Exercise goal:
While you copy the lines below, skip the pictures and keep the rest exact.

Collected data

_ _ _ _

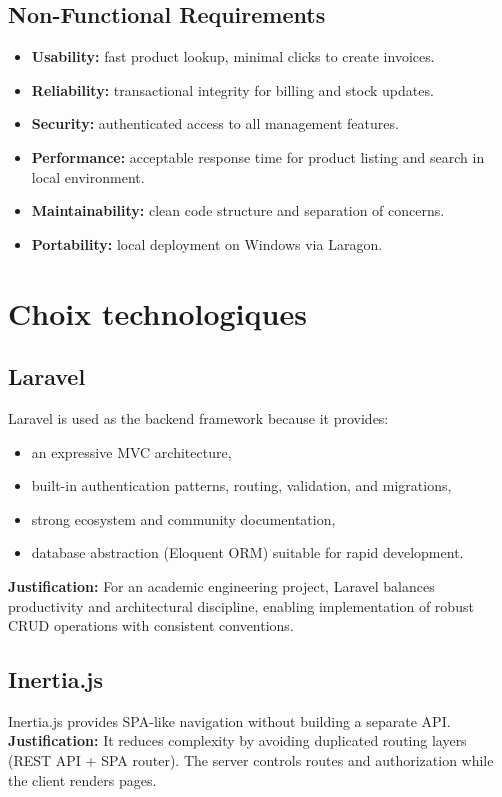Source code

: \documentclass[12pt,a4paper]{report}
\begin{document}
\section{Non-Functional Requirements}
\begin{itemize}
  \item \textbf{Usability:} fast product lookup, minimal clicks to create invoices.
  \item \textbf{Reliability:} transactional integrity for billing and stock updates.
  \item \textbf{Security:} authenticated access to all management features.
  \item \textbf{Performance:} acceptable response time for product listing and search in local environment.
  \item \textbf{Maintainability:} clean code structure and separation of concerns.
  \item \textbf{Portability:} local deployment on Windows via Laragon.
\end{itemize}

\chapter{Choix technologiques}

\section{Laravel}
Laravel is used as the backend framework because it provides:
\begin{itemize}
  \item an expressive MVC architecture,
  \item built-in authentication patterns, routing, validation, and migrations,
  \item strong ecosystem and community documentation,
  \item database abstraction (Eloquent ORM) suitable for rapid development.
\end{itemize}
\textbf{Justification:} For an academic engineering project, Laravel balances productivity and architectural discipline, enabling implementation of robust CRUD operations with consistent conventions.

\section{Inertia.js}
Inertia.js provides SPA-like navigation without building a separate API.
\textbf{Justification:} It reduces complexity by avoiding duplicated routing layers (REST API + SPA router). The server controls routes and authorization while the client renders pages.
\end{document}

_ _ _ _

Solution to this task:
Source code

: \documentclass[12pt,a4paper]{report}
\begin{document}
\section{Non-Functional Requirements}
\begin{itemize}
  \item \textbf{Usability:} fast product lookup, minimal clicks to create invoices.
  \item \textbf{Reliability:} transactional integrity for billing and stock updates.
  \item \textbf{Security:} authenticated access to all management features.
  \item \textbf{Performance:} acceptable response time for product listing and search in local environment.
  \item \textbf{Maintainability:} clean code structure and separation of concerns.
  \item \textbf{Portability:} local deployment on Windows via Laragon.
\end{itemize}

\chapter{Choix technologiques}

\section{Laravel}
Laravel is used as the backend framework because it provides:
\begin{itemize}
  \item an expressive MVC architecture,
  \item built-in authentication patterns, routing, validation, and migrations,
  \item strong ecosystem and community documentation,
  \item database abstraction (Eloquent ORM) suitable for rapid development.
\end{itemize}
\textbf{Justification:} For an academic engineering project, Laravel balances productivity and architectural discipline, enabling implementation of robust CRUD operations with consistent conventions.

\section{Inertia.js}
Inertia.js provides SPA-like navigation without building a separate API.
\textbf{Justification:} It reduces complexity by avoiding duplicated routing layers (REST API + SPA router). The server controls routes and authorization while the client renders pages.
\end{document}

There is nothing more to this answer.